Kein Wunder, denn knapp fünf Jahre vor der Zielmarke stehen in Deutschland gerade 33.878 E-Mobile (Stand September 2015) in den Garagen. Bleibt eine Differenz von rund 970.000 Autos, was sich wiederum in einen jährlichen Absatz von 242.500 Elektromodellen übersetzt, um die Zielmarke bis 2020 zu erreichen.
Doch, sage niemand, die Bundesregierung würde sich nicht um die Verbreitung elektrisch angetriebener Automobile kümmern und sich allein auf vollmundige Ankündigungen auf Industrie-Gipfeltreffen beschränken. Nein, die von der Bundesregierung ins Leben gerufene Initiative „Schaufenster Elektromobilität“ hat eine neue Zielgruppe ausgemacht und veröffentlicht den „Praktischen Leitfaden für Autohändler zum Vertrieb von Elektrofahrzeugen“. Zwar verkündet Wilhelm Hülsdonk, Bundesinnungsmeister des Kfz-Handwerks und Vizepräsident des Zentralverbands Deutsches Kfz-Gewerbe, in seinem Grußwort, dass „das Kfz-Gewerbe fit ist für die E-Mobilität“, doch offensichtlich reicht dies den Verantwortlichen im Schaufenster Elektromobilität nicht. Immerhin, so Hülsdonk, „haben inzwischen etwa 240 geschulte Trainer der beruflichen Bildungszentren des Handwerks rund 7.200 Mitarbeiter aus Kfz-Werkstätten dazu qualifiziert, auch an Hochvoltfahrzeugen zu arbeiten“.

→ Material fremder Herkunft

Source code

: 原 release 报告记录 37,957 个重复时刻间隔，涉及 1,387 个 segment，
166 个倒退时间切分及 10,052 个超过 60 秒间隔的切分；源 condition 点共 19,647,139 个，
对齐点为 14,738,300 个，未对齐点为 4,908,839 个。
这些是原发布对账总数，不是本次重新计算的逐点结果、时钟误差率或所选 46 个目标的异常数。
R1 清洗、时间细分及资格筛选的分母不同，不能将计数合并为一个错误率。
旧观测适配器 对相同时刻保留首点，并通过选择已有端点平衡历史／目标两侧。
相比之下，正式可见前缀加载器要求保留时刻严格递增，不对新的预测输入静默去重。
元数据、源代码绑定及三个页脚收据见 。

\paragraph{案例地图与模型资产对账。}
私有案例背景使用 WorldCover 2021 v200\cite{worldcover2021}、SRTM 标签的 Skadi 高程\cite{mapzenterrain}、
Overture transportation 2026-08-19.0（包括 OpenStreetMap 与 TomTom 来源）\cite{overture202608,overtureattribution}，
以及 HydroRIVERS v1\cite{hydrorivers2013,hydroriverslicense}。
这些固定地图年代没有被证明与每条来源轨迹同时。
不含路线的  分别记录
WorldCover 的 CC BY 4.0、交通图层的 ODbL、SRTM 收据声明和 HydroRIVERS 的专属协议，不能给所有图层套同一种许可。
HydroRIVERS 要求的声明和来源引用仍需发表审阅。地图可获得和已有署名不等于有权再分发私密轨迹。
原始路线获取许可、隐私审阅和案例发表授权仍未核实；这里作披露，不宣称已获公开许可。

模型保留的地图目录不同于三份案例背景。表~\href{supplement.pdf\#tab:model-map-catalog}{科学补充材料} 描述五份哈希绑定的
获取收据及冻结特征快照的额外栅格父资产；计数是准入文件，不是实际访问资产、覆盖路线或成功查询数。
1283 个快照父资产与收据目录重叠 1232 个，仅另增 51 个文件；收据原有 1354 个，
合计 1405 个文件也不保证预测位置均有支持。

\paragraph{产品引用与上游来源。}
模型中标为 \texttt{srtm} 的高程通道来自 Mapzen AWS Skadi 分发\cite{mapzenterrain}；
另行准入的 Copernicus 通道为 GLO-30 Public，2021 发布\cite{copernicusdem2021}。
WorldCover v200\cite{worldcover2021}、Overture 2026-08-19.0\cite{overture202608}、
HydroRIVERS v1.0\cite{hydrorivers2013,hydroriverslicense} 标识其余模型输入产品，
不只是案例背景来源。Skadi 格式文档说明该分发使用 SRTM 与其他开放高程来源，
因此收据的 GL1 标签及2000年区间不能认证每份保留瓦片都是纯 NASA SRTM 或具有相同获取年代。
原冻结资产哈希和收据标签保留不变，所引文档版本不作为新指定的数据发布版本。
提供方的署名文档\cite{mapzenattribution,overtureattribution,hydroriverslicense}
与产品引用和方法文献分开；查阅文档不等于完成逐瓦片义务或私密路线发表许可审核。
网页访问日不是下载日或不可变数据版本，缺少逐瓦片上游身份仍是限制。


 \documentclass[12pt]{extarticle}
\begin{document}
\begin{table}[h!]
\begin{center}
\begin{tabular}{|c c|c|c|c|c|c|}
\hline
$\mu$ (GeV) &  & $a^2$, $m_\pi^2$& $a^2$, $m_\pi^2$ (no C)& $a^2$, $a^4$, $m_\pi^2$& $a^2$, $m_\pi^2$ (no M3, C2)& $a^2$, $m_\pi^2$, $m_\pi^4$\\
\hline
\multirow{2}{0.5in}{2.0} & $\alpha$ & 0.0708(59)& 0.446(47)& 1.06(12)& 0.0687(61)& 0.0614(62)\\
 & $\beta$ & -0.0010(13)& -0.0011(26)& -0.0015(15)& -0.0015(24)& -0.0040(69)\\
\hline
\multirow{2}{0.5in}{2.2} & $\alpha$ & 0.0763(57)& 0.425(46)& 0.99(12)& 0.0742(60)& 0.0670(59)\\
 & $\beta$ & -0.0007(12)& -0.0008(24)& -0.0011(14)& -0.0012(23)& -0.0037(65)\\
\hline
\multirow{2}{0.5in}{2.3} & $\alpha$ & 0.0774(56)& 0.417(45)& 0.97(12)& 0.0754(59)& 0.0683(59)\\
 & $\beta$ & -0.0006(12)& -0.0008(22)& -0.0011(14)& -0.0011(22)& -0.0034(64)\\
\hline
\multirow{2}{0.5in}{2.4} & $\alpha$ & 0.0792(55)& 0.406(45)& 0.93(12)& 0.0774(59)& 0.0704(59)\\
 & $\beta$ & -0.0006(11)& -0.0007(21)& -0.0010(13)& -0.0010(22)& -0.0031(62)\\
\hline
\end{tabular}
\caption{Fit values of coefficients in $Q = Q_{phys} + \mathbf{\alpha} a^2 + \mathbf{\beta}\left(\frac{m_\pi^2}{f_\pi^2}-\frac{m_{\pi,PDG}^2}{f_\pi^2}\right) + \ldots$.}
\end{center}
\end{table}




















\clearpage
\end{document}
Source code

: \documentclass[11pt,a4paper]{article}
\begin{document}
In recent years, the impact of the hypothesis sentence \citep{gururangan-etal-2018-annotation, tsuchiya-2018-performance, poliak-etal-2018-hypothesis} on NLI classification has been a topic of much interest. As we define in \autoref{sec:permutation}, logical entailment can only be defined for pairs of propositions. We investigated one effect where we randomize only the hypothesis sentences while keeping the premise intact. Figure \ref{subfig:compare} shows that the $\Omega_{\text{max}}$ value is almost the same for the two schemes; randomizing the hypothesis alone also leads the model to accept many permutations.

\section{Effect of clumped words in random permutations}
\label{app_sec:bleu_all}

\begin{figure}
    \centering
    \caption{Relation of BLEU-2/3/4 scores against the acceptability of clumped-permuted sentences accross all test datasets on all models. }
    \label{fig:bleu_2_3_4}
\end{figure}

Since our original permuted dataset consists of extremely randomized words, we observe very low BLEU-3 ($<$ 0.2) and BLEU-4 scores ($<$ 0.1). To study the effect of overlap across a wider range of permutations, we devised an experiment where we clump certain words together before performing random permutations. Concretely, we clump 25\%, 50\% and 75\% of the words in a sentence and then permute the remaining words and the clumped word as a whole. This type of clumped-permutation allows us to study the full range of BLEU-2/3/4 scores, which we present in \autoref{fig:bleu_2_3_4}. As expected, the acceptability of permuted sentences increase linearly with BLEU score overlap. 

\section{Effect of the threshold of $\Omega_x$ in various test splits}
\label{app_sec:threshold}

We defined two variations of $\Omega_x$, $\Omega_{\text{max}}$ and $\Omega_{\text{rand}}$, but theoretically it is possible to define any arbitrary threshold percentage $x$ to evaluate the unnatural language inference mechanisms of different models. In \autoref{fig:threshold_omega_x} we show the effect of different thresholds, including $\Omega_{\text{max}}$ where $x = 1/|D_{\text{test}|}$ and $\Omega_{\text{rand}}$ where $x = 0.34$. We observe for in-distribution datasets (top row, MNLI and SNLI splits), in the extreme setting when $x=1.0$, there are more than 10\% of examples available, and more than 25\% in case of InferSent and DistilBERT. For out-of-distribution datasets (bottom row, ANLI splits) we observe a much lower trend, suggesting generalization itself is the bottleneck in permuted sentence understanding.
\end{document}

Schaufenster Elektromobilität

Auch das Statement von Ulrich Eichhorn, Geschäftsführer des Verbands der Automobilindustrie (VDA), die Elektromobilität sei „im Jahr 2015 definitiv markttauglich geworden“ und das „dank des großen Engagements der deutschen Hersteller“, spricht ebenfalls nicht dagegen, den Handel mit dem Leitfaden unter die Arme zu greifen. Dass die Hersteller Millionen in entsprechende Schulungsprogramme investieren, scheint ebenso am „Schaufenster“ vorbeigegangen zu sein.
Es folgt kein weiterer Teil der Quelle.